4. Registry
Terraform Providers are retrieved from a Registry. The official Hashicorp Terraform registry is registry.terraform.io, which is used to download Providers for which a more specific source location is not provided. All of the examples shown on the Providers page will use this default registry when downloading the specified providers.
Documentation
In addition to making the providers available for download by Terraform, the registry is also where the official documentation for each provider is located. For example, the documentation for the Azure provider is located at https://registry.terraform.io/providers/hashicorp/azurerm/latest/docs. The link above is for the latest version of the Provider but the documentation for earlier versions can be viewed with the dropdown at the top of the page.
Note
When creating or modifying a Terraform plan the documentation in the Registry is best documentation resource without question. It is very rare that I have to look elsewhere for help with getting a Resource to work.
Example Configurations
All, or nearly all, resources supported by a provider are documented on the provider documentation page. Further, nearly all of the examples show you not just the usage of the specific resource but also include examples of any pre-requisite resources necessary to make use of the resource.
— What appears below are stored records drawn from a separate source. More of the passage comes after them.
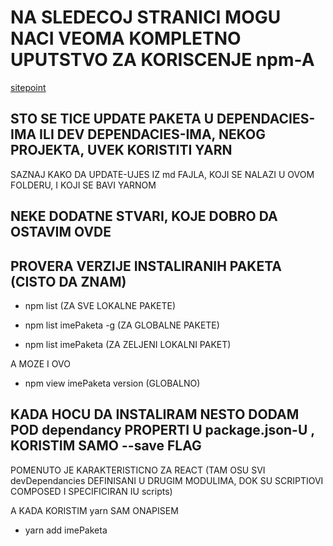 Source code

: # NA SLEDECOJ STRANICI MOGU NACI VEOMA KOMPLETNO UPUTSTVO ZA KORISCENJE npm-A

[sitepoint](https://www.sitepoint.com/beginners-guide-node-package-manager/)

## STO SE TICE UPDATE PAKETA U DEPENDACIES-IMA ILI DEV DEPENDACIES-IMA, NEKOG PROJEKTA, UVEK KORISTITI YARN

SAZNAJ KAKO DA UPDATE-UJES IZ md FAJLA, KOJI SE NALAZI U OVOM FOLDERU, I KOJI SE BAVI YARNOM

## NEKE DODATNE STVARI, KOJE DOBRO DA OSTAVIM OVDE

## PROVERA VERZIJE INSTALIRANIH PAKETA (CISTO DA ZNAM)

- npm list (ZA SVE LOKALNE PAKETE)

- npm list imePaketa -g (ZA GLOBALNE PAKETE)

- npm list imePaketa (ZA ZELJENI LOKALNI PAKET)

A MOZE I OVO

- npm view imePaketa version (GLOBALNO)

## KADA HOCU DA INSTALIRAM NESTO DODAM POD dependancy PROPERTI U package.json-U , KORISTIM SAMO --save FLAG

POMENUTO JE KARAKTERISTICNO ZA REACT (TAM OSU SVI devDependancies DEFINISANI U DRUGIM MODULIMA, DOK SU SCRIPTIOVI COMPOSED I SPECIFICIRAN IU scripts)

A KADA KORISTIM yarn SAM ONAPISEM

- yarn add imePaketa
For instance, the documentation at azurerm_linux_virtual_machine also includes examples for every resource necessary to use it.
All of which are pre-requisites to creating a azurerm_linux_virtual_machine resource.
All of the resource configuration options (input) and attributes are shown below the examples.
Note
When having a problem working with a resource it is frequently helpful to take a look at pages that require that resource. The configuration of other resources that require the one you are working with will include their own examples, and sometimes those examples enhance the examples in the documentation page. This situation isn’t common, but I have encountered it enough times that this is one of the first things I do when I have a resource that repeatedly fails to deploy with some cryptic error message.